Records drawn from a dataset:
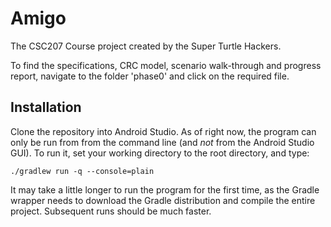 # Amigo

The CSC207 Course project created by the Super Turtle Hackers.

To find the specifications, CRC model, scenario walk-through and progress report, navigate to the folder 'phase0' and click on the required file.

## Installation
Clone the repository into Android Studio. As of right now, the program can only be run from from the command line (and _not_ from the Android Studio GUI). To run it, set your working directory to the root directory, and type:

`./gradlew run -q --console=plain`

It may take a little longer to run the program for the first time, as the Gradle wrapper needs to download the Gradle distribution and compile the entire project. Subsequent runs should be much faster.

Your objective -
Only the lines that hold the word "program" are wanted; each should be pulled from the records.

Answer to this exercise -
Clone the repository into Android Studio. As of right now, the program can only be run from from the command line (and _not_ from the Android Studio GUI). To run it, set your working directory to the root directory, and type:
It may take a little longer to run the program for the first time, as the Gradle wrapper needs to download the Gradle distribution and compile the entire project. Subsequent runs should be much faster.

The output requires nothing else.